▸ PROBLEM TO SOLVE
Print exactly the lines that run from the first line of the material to the line containing "Block 114817: Tue", both ends included, and skip the pictures.

+===+

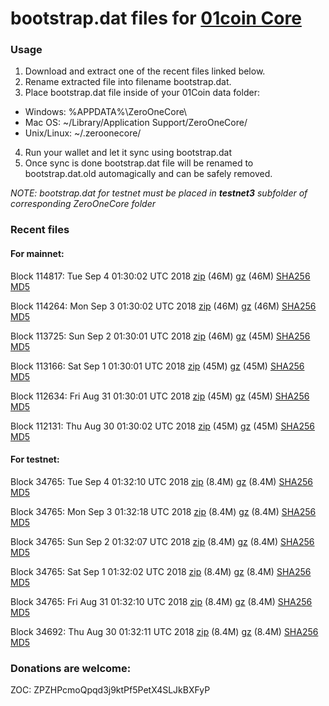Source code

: # bootstrap.dat files for [01coin Core](https://01coin.io)

### Usage

1. Download and extract one of the recent files linked below.
2. Rename extracted file into filename bootstrap.dat.
3. Place bootstrap.dat file inside of your 01Coin data folder:
 - Windows: %APPDATA%\ZeroOneCore\
 - Mac OS: ~/Library/Application Support/ZeroOneCore/
 - Unix/Linux: ~/.zeroonecore/
4. Run your wallet and let it sync using bootstrap.dat
5. Once sync is done bootstrap.dat file will be renamed to bootstrap.dat.old automagically and can be safely removed.

_NOTE: bootstrap.dat for testnet must be placed in **testnet3** subfolder of corresponding ZeroOneCore folder_

### Recent files

#### For mainnet:

Block 114817: Tue Sep  4 01:30:02 UTC 2018 [zip](https://files.01coin.io/mainnet/2018-09-04/bootstrap.dat.zip) (46M) [gz](https://files.01coin.io/mainnet/2018-09-04/bootstrap.dat.tar.gz) (46M) [SHA256](https://files.01coin.io/mainnet/2018-09-04/sha256.txt) [MD5](https://files.01coin.io/mainnet/2018-09-04/md5.txt)

Block 114264: Mon Sep  3 01:30:02 UTC 2018 [zip](https://files.01coin.io/mainnet/2018-09-03/bootstrap.dat.zip) (46M) [gz](https://files.01coin.io/mainnet/2018-09-03/bootstrap.dat.tar.gz) (46M) [SHA256](https://files.01coin.io/mainnet/2018-09-03/sha256.txt) [MD5](https://files.01coin.io/mainnet/2018-09-03/md5.txt)

Block 113725: Sun Sep  2 01:30:01 UTC 2018 [zip](https://files.01coin.io/mainnet/2018-09-02/bootstrap.dat.zip) (46M) [gz](https://files.01coin.io/mainnet/2018-09-02/bootstrap.dat.tar.gz) (45M) [SHA256](https://files.01coin.io/mainnet/2018-09-02/sha256.txt) [MD5](https://files.01coin.io/mainnet/2018-09-02/md5.txt)

Block 113166: Sat Sep  1 01:30:01 UTC 2018 [zip](https://files.01coin.io/mainnet/2018-09-01/bootstrap.dat.zip) (45M) [gz](https://files.01coin.io/mainnet/2018-09-01/bootstrap.dat.tar.gz) (45M) [SHA256](https://files.01coin.io/mainnet/2018-09-01/sha256.txt) [MD5](https://files.01coin.io/mainnet/2018-09-01/md5.txt)

Block 112634: Fri Aug 31 01:30:01 UTC 2018 [zip](https://files.01coin.io/mainnet/2018-08-31/bootstrap.dat.zip) (45M) [gz](https://files.01coin.io/mainnet/2018-08-31/bootstrap.dat.tar.gz) (45M) [SHA256](https://files.01coin.io/mainnet/2018-08-31/sha256.txt) [MD5](https://files.01coin.io/mainnet/2018-08-31/md5.txt)

Block 112131: Thu Aug 30 01:30:02 UTC 2018 [zip](https://files.01coin.io/mainnet/2018-08-30/bootstrap.dat.zip) (45M) [gz](https://files.01coin.io/mainnet/2018-08-30/bootstrap.dat.tar.gz) (45M) [SHA256](https://files.01coin.io/mainnet/2018-08-30/sha256.txt) [MD5](https://files.01coin.io/mainnet/2018-08-30/md5.txt)


#### For testnet:

Block 34765: Tue Sep  4 01:32:10 UTC 2018 [zip](https://files.01coin.io/testnet/2018-09-04/bootstrap.dat.zip) (8.4M) [gz](https://files.01coin.io/testnet/2018-09-04/bootstrap.dat.tar.gz) (8.4M) [SHA256](https://files.01coin.io/testnet/2018-09-04/sha256.txt) [MD5](https://files.01coin.io/testnet/2018-09-04/md5.txt)

Block 34765: Mon Sep  3 01:32:18 UTC 2018 [zip](https://files.01coin.io/testnet/2018-09-03/bootstrap.dat.zip) (8.4M) [gz](https://files.01coin.io/testnet/2018-09-03/bootstrap.dat.tar.gz) (8.4M) [SHA256](https://files.01coin.io/testnet/2018-09-03/sha256.txt) [MD5](https://files.01coin.io/testnet/2018-09-03/md5.txt)

Block 34765: Sun Sep  2 01:32:07 UTC 2018 [zip](https://files.01coin.io/testnet/2018-09-02/bootstrap.dat.zip) (8.4M) [gz](https://files.01coin.io/testnet/2018-09-02/bootstrap.dat.tar.gz) (8.4M) [SHA256](https://files.01coin.io/testnet/2018-09-02/sha256.txt) [MD5](https://files.01coin.io/testnet/2018-09-02/md5.txt)

Block 34765: Sat Sep  1 01:32:02 UTC 2018 [zip](https://files.01coin.io/testnet/2018-09-01/bootstrap.dat.zip) (8.4M) [gz](https://files.01coin.io/testnet/2018-09-01/bootstrap.dat.tar.gz) (8.4M) [SHA256](https://files.01coin.io/testnet/2018-09-01/sha256.txt) [MD5](https://files.01coin.io/testnet/2018-09-01/md5.txt)

Block 34765: Fri Aug 31 01:32:10 UTC 2018 [zip](https://files.01coin.io/testnet/2018-08-31/bootstrap.dat.zip) (8.4M) [gz](https://files.01coin.io/testnet/2018-08-31/bootstrap.dat.tar.gz) (8.4M) [SHA256](https://files.01coin.io/testnet/2018-08-31/sha256.txt) [MD5](https://files.01coin.io/testnet/2018-08-31/md5.txt)

Block 34692: Thu Aug 30 01:32:11 UTC 2018 [zip](https://files.01coin.io/testnet/2018-08-30/bootstrap.dat.zip) (8.4M) [gz](https://files.01coin.io/testnet/2018-08-30/bootstrap.dat.tar.gz) (8.4M) [SHA256](https://files.01coin.io/testnet/2018-08-30/sha256.txt) [MD5](https://files.01coin.io/testnet/2018-08-30/md5.txt)


### Donations are welcome:

ZOC: ZPZHPcmoQpqd3j9ktPf5PetX4SLJkBXFyP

+===+

▸ ANSWER SECTION
Source code

: # bootstrap.dat files for [01coin Core](https://01coin.io)

### Usage

1. Download and extract one of the recent files linked below.
2. Rename extracted file into filename bootstrap.dat.
3. Place bootstrap.dat file inside of your 01Coin data folder:
 - Windows: %APPDATA%\ZeroOneCore\
 - Mac OS: ~/Library/Application Support/ZeroOneCore/
 - Unix/Linux: ~/.zeroonecore/
4. Run your wallet and let it sync using bootstrap.dat
5. Once sync is done bootstrap.dat file will be renamed to bootstrap.dat.old automagically and can be safely removed.

_NOTE: bootstrap.dat for testnet must be placed in **testnet3** subfolder of corresponding ZeroOneCore folder_

### Recent files

#### For mainnet:

Block 114817: Tue Sep  4 01:30:02 UTC 2018 [zip](https://files.01coin.io/mainnet/2018-09-04/bootstrap.dat.zip) (46M) [gz](https://files.01coin.io/mainnet/2018-09-04/bootstrap.dat.tar.gz) (46M) [SHA256](https://files.01coin.io/mainnet/2018-09-04/sha256.txt) [MD5](https://files.01coin.io/mainnet/2018-09-04/md5.txt)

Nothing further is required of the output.